口の中の味を変える事で何かしている気になる。
「今私休憩中です!これ食べてるんで手を動かさなくてもいいんです!」という言い訳のために食べてしまう。これは慢性的にここ5年、仕事中常にある。
本当にしたいことをできない為に、代替行為で仮満足を得るだけだ。
だが最近はより酷いような気がした。
不眠は、寝つきが悪く中々寝られない。5時間程度で起きてしまう。
もっと寝ないと全然回復できない。でもどうしても朝目覚めてしまう。二度寝も難しい。
2ヶ月ほど、ずっとこんな生活だった。常に緊張している。

結果を出さなければいけない。
役に立たねばここにいる意味はない。
でもどうしたらいいか分からない。
分からないなりに道を示さなければならない。
どれが正解かは、自分が導き出さなけらばならない。
ないないないない。語尾は全部「しなければならない」。
この万力で締め上げた私の本体は死にかけた。

羊の満月だった。
部屋で1人の夜、急に泣き始めた。
体の中で、何か煮え切らないし出ても行かない、宿便のような物体がいるような気がしてはいた。
どうやったらこのモヤが晴れるのか。体を動かしても出て行かない。
料理しても部屋がきれいになっても、何か足りない。
違うんだ。
違うんだ違うんだ、とへたりこんで床をダンダンと殴った。
振動でPCのHDが飛んでブツッと電源が落ちた。
うずくまると滂沱の涙が流れた。
苦しい。理由も分からない。そんな風になるようなぱっと思いつく出来事もなかった。
いつもは悲しみに終わりが来ると知っていた。
悲しみの理由を見つけ出すだけの理性が常にあった。
でも違った。この苦しさはいつものとは全く別種の何かだ。
皮膚の裏側に黒い何かが張り付いていた。
私は私ではなかった。
黒い塊が目玉をぎょろっとさせて私を見ている。
いや、目玉をひんむいているのは私自身だ。
つまり私は内部から、皮膚の裏側に忍び込んだ何かに乗っ取られていた。
この部屋に誰もいなくてよかった。
私は怪物に変貌していた。
衝動の化け物のようなやつだ。知性はない。
そいつに乗っ取られた私の体は、只々悲しみを垂れ流すだけの装置と化していた。
だが苦しみだけは感じる。感覚はまだある。

いっそ物だったらよかった。
ペン、スプーン。水。水のほうがいい。水素でも酸素でも。そうしたら海の一部にも、雲にもなれる。
なぜ人間なのか。感情はいらない。苦しい。感じたくない。
だからもういらない。
人間はつらい。いやだ。いやだ。
心があるから苦しい、物だったら楽なのに、ただそこにあって許される、この何かしなくてはいてもたってもいられない苦しみ。

隣の部屋に住む人に助けを求めたかった。
部屋の壁を叩いて「頭がおかしくなりそうなんです!助けて下さい!」と。
そんな事は言えるはずもない。こんな近い場所にいるのに、実行したら狂人扱いだ。
隣人は他人だ。壁1つ隔てただけで、泣き声や私のうるさい歌も無視できる。それがたくさん集まって地上は孤独でいっぱいだ。
人は言葉と体でしか交わることができない。
頭の中を理解してもらうには、整理して提示しなくてはいけない。
この世では偽物と本物が混じり合って、どちらも消えていくのに、作ることは怖くて、意味が無いかもしれない。
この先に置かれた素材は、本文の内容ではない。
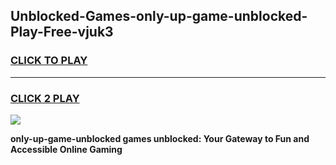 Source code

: 
## Unblocked-Games-only-up-game-unblocked-Play-Free-vjuk3
<h3>
<a href="https://premium76.site?title=only-up-game-unblocked&ref=23A">CLICK TO PLAY</a></h3>
<hr>

<h3>
<a href="https://premium76.site?title=only-up-game-unblocked&ref=23A">CLICK 2 PLAY</a>
  
</h3>

<a href="https://premium76.site?title=only-up-game-unblocked&ref=23A"><img src="https://clearcache.store/games.png"></a>


**only-up-game-unblocked games unblocked: Your Gateway to Fun and Accessible Online Gaming**
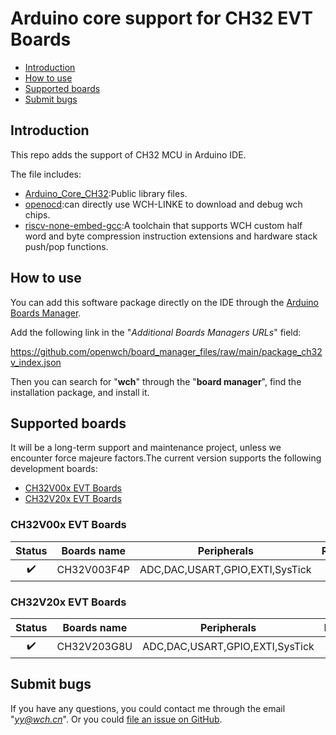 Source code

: # Arduino core support for CH32 EVT Boards

* [Introduction](https://github.com/openwch/arduino_core_ch32#Introduction)<br>
* [How to use](https://github.com/openwch/arduino_core_ch32#How-to-use)<br>
* [Supported boards](https://github.com/openwch/arduino_core_ch32#Supported-boards)<br>
* [Submit bugs](https://github.com/openwch/arduino_core_ch32#Submit-bugs)<br>

## Introduction

This repo adds the support of CH32 MCU in Arduino IDE.<br>

The file includes:
* [Arduino_Core_CH32](https://github.com/openwch/arduino_core_ch32):Public library files.
* [openocd](https://github.com/openwch/openocd_wch):can directly use WCH-LINKE to download and debug wch chips.
* [riscv-none-embed-gcc](https://github.com/openwch/risc-none-embed-gcc):A toolchain that supports WCH custom half word and byte compression instruction extensions and hardware stack push/pop functions.

## How to use

You can add this software package directly on the IDE through the [Arduino Boards Manager](https://www.arduino.cc/en/guide/cores).

Add the following link in the "*Additional Boards Managers URLs*" field:

https://github.com/openwch/board_manager_files/raw/main/package_ch32v_index.json

Then you can search for "**wch**" through the "**board manager**", find the installation package, and install it.

## Supported boards

It will be a long-term support and maintenance project, unless we encounter force majeure factors.The current version supports the following development boards:

- [CH32V00x EVT Boards](#CH32V00x-EVT-Boards)
- [CH32V20x EVT Boards](#CH32V20x-EVT-Boards)

### CH32V00x EVT Boards

| Status | Boards name | Peripherals | Release |
| :----: |     ----    |     ----    | :-----: |
| :heavy_check_mark: | CH32V003F4P | ADC,DAC,USART,GPIO,EXTI,SysTick | 1.0.0 |  

### CH32V20x EVT Boards

| Status | Boards name | Peripherals | Release |
| :----: |     ----    |     ----    | :-----: |
| :heavy_check_mark: | CH32V203G8U | ADC,DAC,USART,GPIO,EXTI,SysTick | 1.0.0 |  

## Submit bugs

If you have any questions, you could contact me through the email "*yy@wch.cn*".
Or you could [file an issue on GitHub](https://github.com/openwch/arduino_core_ch32/issues/new).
いつまでもこの衝動と、床で、のたうち回る。そういう生き物になるのか。
動かねば。書く。その運動をほんの少しの理性がこじあけた。
どうしたらいいかも全く分からない。この感情は文字に書けない。
大混乱の渦で衝動しかない生き物は文字を書けない。
ノートとペンを何とか掴みぐしゃぐしゃとストロークする。何の意味も成さない。

それを続けていくと、少しずつ形を作っていった。
黒い何かに乗っ取られた私の絵だ。というか怪物の絵。

髪の毛から目玉が覗いてこちらを凝視している。
そう、こういう形なのだ。まさに今。
証拠を残せたことで少し落ち着いた。変わらず滝のように涙と冷や汗が流れるが、人間だから描く、書くことができる。
理性が少し戻ってきた。
太刀打ちできないほどの衝動だったが、理性こそ武器だ。それが杖だ。

お前は宿便のように私の体内に溜まっていた不満の因子か?

返答はない。
というより、明らかに意思があって生きていた。蠢いているのが分かるのだ。
排泄物にカウントできるレベルではない。
もっと大きな何か。

あなたは誰?

返答はない。
だがマグマのようなエネルギーの塊というのは分かった。闇だ。悪ではない、もっと根源的な。
子宮のさらにもっと奥のような、深海の崖の底のような。
こいつのエネルギーを、大砲みたいにぶっ放せる力があればどんなに楽か。でも出すには形を作らなければならない。絵でも歌でも文でも。
それがなんてもどかしい。
この衝動を理解してもらうには、人に理解できる形にしなくてはならないなんて!

だから私は歌の形がほしかった。
それが答えだった。
人の歌は麻薬で、擬似的に満たされるだけで、本当の望みではない。
オリジナルのうんこは出ていないわけだから、堆積した便秘が大変な量になっている。
いや、こいつを胎児と呼ぶならば、塞がれているのは産道だ。
胎盤の中で育ちすぎて、出口を見失ったまま、腹の中からドコドコ扉を叩いていた。

それが過食であり、不眠であった。
2人分の食料を食べることで、母である私に気づかせようとしていた。
朝早く起こすことで、不満を伝えようとしていた。

私の本性である胎児がやっと、外側を司る大人の私に認知された。
その途端、真っ黒で体を掌握しようと蠢いていた胎児は、シュルシュルと小さくなった。
いらない子」なんて、辛すぎる。親にやられたそれを、自分自身に叩きつけてきた。

でも仕事が大変で、本当にやりたい事なんか中々できないよ。休日に時間とってもさ、疲れて。
だから胎児の存在は都合が悪い。居ない方がうまくいく。大人の立場なら特に。
歌は金を稼ぐのに役に立たない。会社員なら特に。

だから大人の大半は、深部の胎児を忘れて生きる人が多い。
居ないことにされた胎児が干からびて死ぬと、外骨格だけの空っぽ人間に変貌する。
胎児が外側の乗っ取りに成功したら狂ったりする。

あの闇の胎児を外に出して、形を与えないといけない。それが使命だ。
生活はしなければならない。でもどうにかやり繰りして。
外に出してあげたら、どんな表情を見せるだろう。

まだ実生活もままならず、苦しくて会社に行くのも時々嫌になるけど、それは自分で少しは変えられる。
難しい事だらけで、全部上手くやるのは多分不可能で、怖くて怖くて不安だけど。

「知らんがな」と「出たとこ勝負」が今のお守りだ。

端的に言うとお前の子認知しろ騒動だった。
暴れて産まれ出るのが羊の満月なんて、計ったようなタイミングだ。
形を作る。これをずっと模索していく。